L’affresco – oggi collocato nell’ex cappella di Palazzo Abatellis su un’alta parete visibile anche da una terrazza interna – è considerata una preziosa espressione del cosiddetto Gotico internazionale (o tardogotico), stile delle arti figurative databile tra il 1370 circa e, in Italia, la prima metà del XV secolo. Come suggerisce la sua denominazione, questa fase stilistica ebbe un’estensione internazionale, con caratteri comuni, ma anche con molte varianti locali. Lo stile non si diffuse a partire da un centro ben preciso di irradiazione, ma fu piuttosto il prodotto di uno scambio continuo e reciproco tra le corti europee. Tra queste corti ebbe comunque un ruolo preminente quella papale, in particolare quella avignonese, vero centro di aggregazione e scambio per gli artisti di tutto il continente.

Quando fu staccato da Palazzo Sclafani, l’affresco presentava ancora uno stato di conservazione molto buono, ma deleterio fu il bombardamente di Palermo del 1943 che a seguito dei danni inflitti al Palazzo Sclafani, espose l’opera all’azione delle intemperie.
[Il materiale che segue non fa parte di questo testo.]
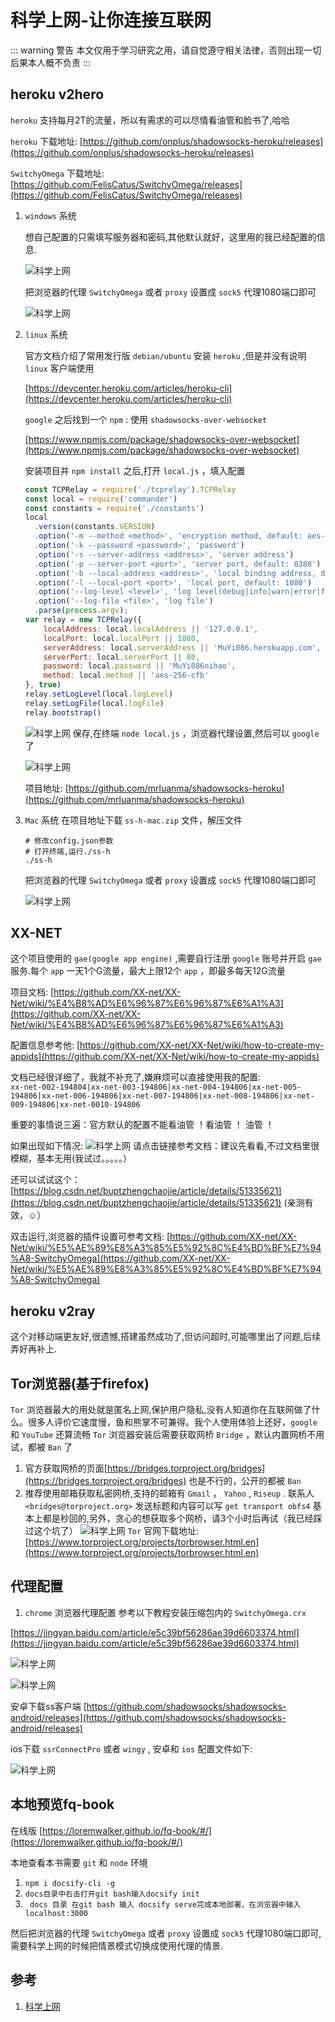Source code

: # 科学上网-让你连接互联网

::: warning 警告
本文仅用于学习研究之用，请自觉遵守相关法律，否则出现一切后果本人概不负责
:::

## heroku v2hero
`heroku` 支持每月2T的流量，所以有需求的可以尽情看油管和脸书了,哈哈

`heroku` 下载地址: [https://github.com/onplus/shadowsocks-heroku/releases](https://github.com/onplus/shadowsocks-heroku/releases)

`SwitchyOmega` 下载地址: [https://github.com/FelisCatus/SwitchyOmega/releases](https://github.com/FelisCatus/SwitchyOmega/releases)

1. `windows` 系统

    想自己配置的只需填写服务器和密码,其他默认就好，这里用的我已经配置的信息.

    ![科学上网](/Images/Linux/科学上网-让你连接互联网/internet_01.png "科学上网")

    把浏览器的代理 `SwitchyOmega` 或者 `proxy` 设置成 `sock5` 代理1080端口即可

    ![科学上网](/Images/Linux/科学上网-让你连接互联网/internet_02.png "科学上网")

1. `linux` 系统

    官方文档介绍了常用发行版 `debian/ubuntu` 安装 `heroku` ,但是并没有说明 `linux` 客户端使用

    [https://devcenter.heroku.com/articles/heroku-cli](https://devcenter.heroku.com/articles/heroku-cli)

    `google` 之后找到一个 `npm` : 使用 `shadowsocks-over-websocket`

    [https://www.npmjs.com/package/shadowsocks-over-websocket](https://www.npmjs.com/package/shadowsocks-over-websocket)

    安装项目并 `npm install` 之后,打开 `local.js` ，填入配置

    ```js
    const TCPRelay = require('./tcprelay').TCPRelay
    const local = require('commander')
    const constants = require('./constants')
    local
      .version(constants.VERSION)
      .option('-m --method <method>', 'encryption method, default: aes-256-cfb')
      .option('-k --password <password>', 'password')
      .option('-s --server-address <address>', 'server address')
      .option('-p --server-port <port>', 'server port, default: 8388')
      .option('-b --local-address <address>', 'local binding address, default: 127.0.0.1')
      .option('-l --local-port <port>', 'local port, default: 1080')
      .option('--log-level <level>', 'log level(debug|info|warn|error|fatal)', /^(debug|info|warn|error|fatal)$/i, 'info')
      .option('--log-file <file>', 'log file')
      .parse(process.argv);
    var relay = new TCPRelay({
        localAddress: local.localAddress || '127.0.0.1',
        localPort: local.localPort || 1080,
        serverAddress: local.serverAddress || 'MuYi086.herokuapp.com',
        serverPort: local.serverPort || 80,
        password: local.password || 'MuYi086nihao',
        method: local.method || 'aes-256-cfb'
    }, true)
    relay.setLogLevel(local.logLevel)
    relay.setLogFile(local.logFile)
    relay.bootstrap()
    ```

    ![科学上网](/Images/Linux/科学上网-让你连接互联网/internet_03.png "科学上网")
    保存,在终端 `node local.js` ，浏览器代理设置,然后可以 `google` 了

    ![科学上网](/Images/Linux/科学上网-让你连接互联网/internet_04.png "科学上网")

    项目地址: [https://github.com/mrluanma/shadowsocks-heroku](https://github.com/mrluanma/shadowsocks-heroku)


1. `Mac` 系统
  在项目地址下载 `ss-h-mac.zip` 文件，解压文件

    ```shell
    # 修改config.json参数
    # 打开终端,运行./ss-h
    ./ss-h
    ```

    把浏览器的代理 `SwitchyOmega` 或者 `proxy` 设置成 `sock5` 代理1080端口即可

    ![科学上网](/Images/Linux/科学上网-让你连接互联网/internet_02.png "科学上网")

## XX-NET
这个项目使用的 `gae(google app engine)` ,需要自行注册 `google` 账号并开启 `gae` 服务.每个 `app` 一天1个G流量，最大上限12个 `app` ，即最多每天12G流量

项目文档: [https://github.com/XX-net/XX-Net/wiki/%E4%B8%AD%E6%96%87%E6%96%87%E6%A1%A3](https://github.com/XX-net/XX-Net/wiki/%E4%B8%AD%E6%96%87%E6%96%87%E6%A1%A3)

配置信息参考他: [https://github.com/XX-net/XX-Net/wiki/how-to-create-my-appids](https://github.com/XX-net/XX-Net/wiki/how-to-create-my-appids)

文档已经很详细了，我就不补充了,嫌麻烦可以直接使用我的配置:   
`xx-net-002-194804|xx-net-003-194806|xx-net-004-194806|xx-net-005-194806|xx-net-006-194806|xx-net-007-194806|xx-net-008-194806|xx-net-009-194806|xx-net-0010-194806`

重要的事情说三遍：官方默认的配置不能看油管 ！看油管 ！ 油管 ！

如果出现如下情况:
![科学上网](/Images/Linux/科学上网-让你连接互联网/internet_05.png "科学上网")
请点击链接参考文档：建议先看看,不过文档里很模糊，基本无用(我试过。。。。。）

还可以试试这个：[https://blog.csdn.net/buptzhengchaojie/article/details/51335621](https://blog.csdn.net/buptzhengchaojie/article/details/51335621)  (亲测有效，☺）

双击运行,浏览器的插件设置可参考文档: [https://github.com/XX-net/XX-Net/wiki/%E5%AE%89%E8%A3%85%E5%92%8C%E4%BD%BF%E7%94%A8-SwitchyOmega](https://github.com/XX-net/XX-Net/wiki/%E5%AE%89%E8%A3%85%E5%92%8C%E4%BD%BF%E7%94%A8-SwitchyOmega) 

## heroku v2ray
这个对移动端更友好,很遗憾,搭建虽然成功了,但访问超时,可能哪里出了问题,后续弄好再补上.

## Tor浏览器(基于firefox)
`Tor` 浏览器最大的用处就是匿名上网,保护用户隐私,没有人知道你在互联网做了什么。很多人评价它速度慢，鱼和熊掌不可兼得。我个人使用体验上还好，`google` 和 `YouTube` 还算流畅
`Tor` 浏览器安装后需要获取网桥 `Bridge` ，默认内置网桥不用试，都被 `Ban` 了
1. 官方获取网桥的页面[https://bridges.torproject.org/bridges](https://bridges.torproject.org/bridges) 也是不行的，公开的都被 `Ban`
1. 推荐使用邮箱获取私密网桥,支持的邮箱有 `Gmail` ， `Yahoo` , `Riseup` . 联系人 `<bridges@torproject.org>`
发送标题和内容可以写 `get transport obfs4`  基本上都是秒回的,另外，贪心的想获取多个网桥，请3个小时后再试（我已经踩过这个坑了）
![科学上网](/Images/Linux/科学上网-让你连接互联网/internet_06.png "科学上网")
`Tor` 官网下载地址: [https://www.torproject.org/projects/torbrowser.html.en](https://www.torproject.org/projects/torbrowser.html.en)

## 代理配置
1. `chrome` 浏览器代理配置
参考以下教程安装压缩包内的 `SwitchyOmega.crx`

[https://jingyan.baidu.com/article/e5c39bf56286ae39d6603374.html](https://jingyan.baidu.com/article/e5c39bf56286ae39d6603374.html)

![科学上网](/Images/Linux/科学上网-让你连接互联网/internet_07.png "科学上网")

![科学上网](/Images/Linux/科学上网-让你连接互联网/internet_08.jpg "科学上网")

安卓下载ss客户端
[https://github.com/shadowsocks/shadowsocks-android/releases](https://github.com/shadowsocks/shadowsocks-android/releases)

ios下载 `ssrConnectPro` 或者 `wingy` ,
安卓和 `ios` 配置文件如下:

![科学上网](/Images/Linux/科学上网-让你连接互联网/internet_09.png "科学上网")

## 本地预览fq-book
在线版 [https://loremwalker.github.io/fq-book/#/](https://loremwalker.github.io/fq-book/#/)

本地查看本书需要 `git` 和 `node` 环境
1. `npm i docsify-cli -g`
1. `docs目录中右击打开git bash输入docsify init`
1. ` docs 目录 在git bash 输入 docsify serve完成本地部署，在浏览器中输入localhost:3000`

然后把浏览器的代理 `SwitchyOmega` 或者 `proxy` 设置成 `sock5` 代理1080端口即可,需要科学上网的时候把情景模式切换成使用代理的情景.



## 参考
1. [科学上网](https://github.com/loremwalker/fq-book)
Se ne impose così il trasferimento previo distacco che, date le enormi dimensioni dell’opera, avvenne attraverso una sua suddivisione in quattro parti. Spostata nella Sala delle Lapidi di Palazzo Pretorio per volere del conte Lucio Tasca d’Almerita, sindaco dell’epoca, vi rimase fino al 1954 quando fu finalmente trasferita alla Galleria Regionale della Sicilia di Palazzo Abatellis non prima di un restauro eseguito a Roma sotto la direzione di Cesare Brandi, che ne colmò le numerose ed estese lacune presenti soprattutto nei punti più vicini al bordo dello strappo, dove l’integrità della scena risultava maggiormente compromessa. Un secondo restauro, eseguito sul posto a fine anni Settanta, cercò di ridimensionare il precedente intervento di reintegrazione pittorica, riportando l’affresco al suo aspetto originario che, a dispetto delle lacune, conserva ancora una dirompente forza espressiva.